Why and How I Integrated Airbyte and Apache Hudi

Harsha Teja Kanna
SelectFrom
Published in
8 min readJan 19, 2022

New:

More related content at https://www.denote.dev/

Follow up: https://www.ekalavya.dev/how-i-integrated-airbyte-and-apache-hudi-again/

Follow up on this blog https://www.ekalavya.dev/why-and-how-i-implemented-airbyte-protocol-in-rust/

Towards the end of 2021, I was working on putting Apache Hudi into operation/production at work.As part of the effort, I ran it on various datasets in cloud storage to create transactional data-lake tables and set up incremental syncing of CDC changes.

While the end result of the effort was incredible, it did take a lot of time to understand various Apache Hudi features and how to configure them. I also faced some issues/bugs, which were fixed by the Hudi team in recent releases.

Eventually, I even made a small contribution to support S3EventsHoodieIncrSource in the 0.10.0 release. The Hudi offical Slack members were very helpful.
This article details my learnings from this experience.

Problem statement

As I was trying to make Hudi easy to operate for the team and getting the configuration correct, I had to go through this process of creating a table multiple times for many tables.

- Unload historical data from existing warehouse.
- Bootstrap Hudi table.
- Run catchup of the CDC events during the bootstrap runtime (many hours for huge tables).
- Finally, set up the incremental delta sync of the table.

Each of the above steps involves very detail-oriented and careful work as there are a variety of sources (databases) and destinations (storage), tables and environments.

Though, I developed a declarative configuration (GitOps style approach) to track all the Hudi and Spark configurations, it isnot sufficient.
Moreover, mapping the schema of the table all the way through the above steps is prone to errors. Schema mismatch errors in Apache Hudi logs need some digging to identify.I needed a tool that was built to discover, manage and map data-sources and schemas onto Hudi table configurations.
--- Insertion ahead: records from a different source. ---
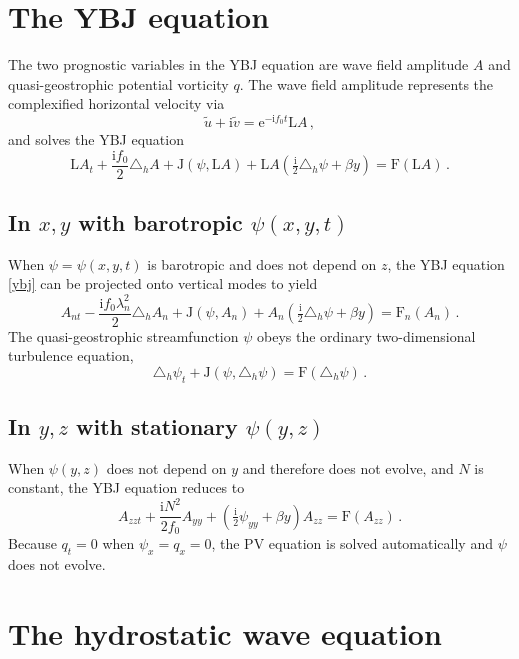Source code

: \documentclass[12pt, oneside]{article}
\newcommand{\com}{\, ,}
\newcommand{\per}{\, .}
\newcommand{\beq}{\begin{equation}}
\newcommand{\eeq}{\end{equation}}
\newcommand{\hlap}{\triangle_h}
\newcommand{\ee}{\mathrm{e}}
\newcommand{\ii}{\mathrm{i}}
\newcommand{\J}{\mathrm{J}}
\renewcommand{\L}{\mathrm{L}}
\newcommand{\friction}{\mathrm{F}}
\begin{document}
\section{The YBJ equation}

The two prognostic variables in the YBJ equation are wave field amplitude $A$ and quasi-geostrophic potential vorticity $q$. The wave field amplitude represents the complexified horizontal velocity via
\beq
\tilde u + \ii \tilde v = \ee^{- \ii f_0 t} \L A \com
\eeq
and solves the YBJ equation
\beq
\L A_t + \frac{\ii f_0}{2} \hlap A +  \J \left ( \psi, \L A \right ) + \L A \left ( \tfrac{\ii}{2} \hlap \psi + \beta y \right ) = \friction \left ( \L A \right ) \per
\label{ybj}
\eeq

\subsection{In $x,y$ with barotropic $\psi(x, y, t)$}

When $\psi = \psi(x, y, t)$ is barotropic and does not depend on $z$, the YBJ equation \eqref{ybj} can be projected onto vertical modes to yield
\beq
A_{nt} - \frac{\ii f_0 \lambda_n^2}{2} \hlap A_n + \J \left ( \psi, A_n \right ) + A_n \left ( \tfrac{\ii}{2} \hlap \psi + \beta y \right ) = \friction_{n} \left ( A_n \right ) \per
\eeq
The quasi-geostrophic streamfunction $\psi$ obeys the ordinary two-dimensional turbulence equation, 
\beq
\hlap \psi_t + \J \left ( \psi, \hlap \psi \right ) = \friction \left ( \hlap \psi \right ) \per
\eeq

\subsection{In $y, z$ with stationary $\psi(y, z)$}

When $\psi(y, z)$ does not depend on $y$ and therefore does not evolve, and $N$ is constant, the YBJ equation reduces to
\beq
A_{zzt} + \frac{\ii N^2}{2 f_0} A_{yy} + \left ( \tfrac{\ii}{2} \psi_{yy} + \beta y \right ) A_{zz} = \friction \left ( A_{zz} \right ) \per
\eeq
Because $q_t = 0$ when $\psi_x = q_x = 0$, the PV equation is solved automatically and $\psi$ does not evolve.

\section{The hydrostatic wave equation}
\end{document}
What was I thinking of doing?

The first course of action was to implement code that automates table creation steps and infrastructure provisioning customized to our environment and orchestrated by Airflow.
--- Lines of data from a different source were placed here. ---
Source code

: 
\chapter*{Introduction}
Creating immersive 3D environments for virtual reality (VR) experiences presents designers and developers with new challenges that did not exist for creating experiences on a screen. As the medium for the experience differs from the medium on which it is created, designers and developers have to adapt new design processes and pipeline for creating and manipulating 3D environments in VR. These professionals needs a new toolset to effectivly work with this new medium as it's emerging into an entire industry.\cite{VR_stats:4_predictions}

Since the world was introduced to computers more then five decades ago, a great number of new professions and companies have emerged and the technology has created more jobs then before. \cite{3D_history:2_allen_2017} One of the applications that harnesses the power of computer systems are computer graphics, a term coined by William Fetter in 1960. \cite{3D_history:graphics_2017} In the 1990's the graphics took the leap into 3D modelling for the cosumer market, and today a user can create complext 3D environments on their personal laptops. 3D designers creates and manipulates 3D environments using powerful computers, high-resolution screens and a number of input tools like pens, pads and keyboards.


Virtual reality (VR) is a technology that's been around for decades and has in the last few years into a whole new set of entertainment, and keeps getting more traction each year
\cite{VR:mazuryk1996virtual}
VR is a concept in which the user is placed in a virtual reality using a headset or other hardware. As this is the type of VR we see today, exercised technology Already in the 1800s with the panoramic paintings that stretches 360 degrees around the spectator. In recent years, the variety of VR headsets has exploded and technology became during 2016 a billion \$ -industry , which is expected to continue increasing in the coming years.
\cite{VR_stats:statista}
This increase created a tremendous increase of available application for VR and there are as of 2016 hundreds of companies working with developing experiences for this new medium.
But, having a deeper understanding of Hudi table configurations and the setup process, I ideated a 'table-service' that simplifies the effort and creates a self-service data-lake platform. Further, I wanted to capture my knowledge in an easily consumable platform for external teams as well in the form of sane default configurations.

I have a go-to framework/platform that I prefer using for any stateful workflow logic steps and automation. It is Temporal. It is a solid piece of technology every developer should know and learn.

I have been using it since it's initial open-sourcing as Cadence Workflow. I also worked on its adoption at a large telecommunications provider in 2020. I led the building and implementation of the infrastructure and Kubernetes provisioning in the private cloud using Temporal. Learn more about its Use cases here.

I recommend Temporal to all development teams because it does away with the need for specialized knowledge about using a workflow system or its DSL.
We can author complex long-running stateful logic in our favorite programming language through it's programming model. The productivity it brings is palpable. You just need to develop independent microservices and Temporal handles the distributed state, queues, and resiliency management.Note, it is NOT for #Nocode oriented teams.

Coming back to Airbyte Hudi, after partially implementing the table-service as my side project, I stumbled upon the perfect platform for the problem I was solving.

It is based on Temporal and implemented in Java (in which I had earlier development experience).

It's Airbyte.

I instantly knew that it will be good (I am biased as it is built on top of Temporal).
So, I took a break from my love for Go and started diving into Airbyte's open-source codebase on GitHub.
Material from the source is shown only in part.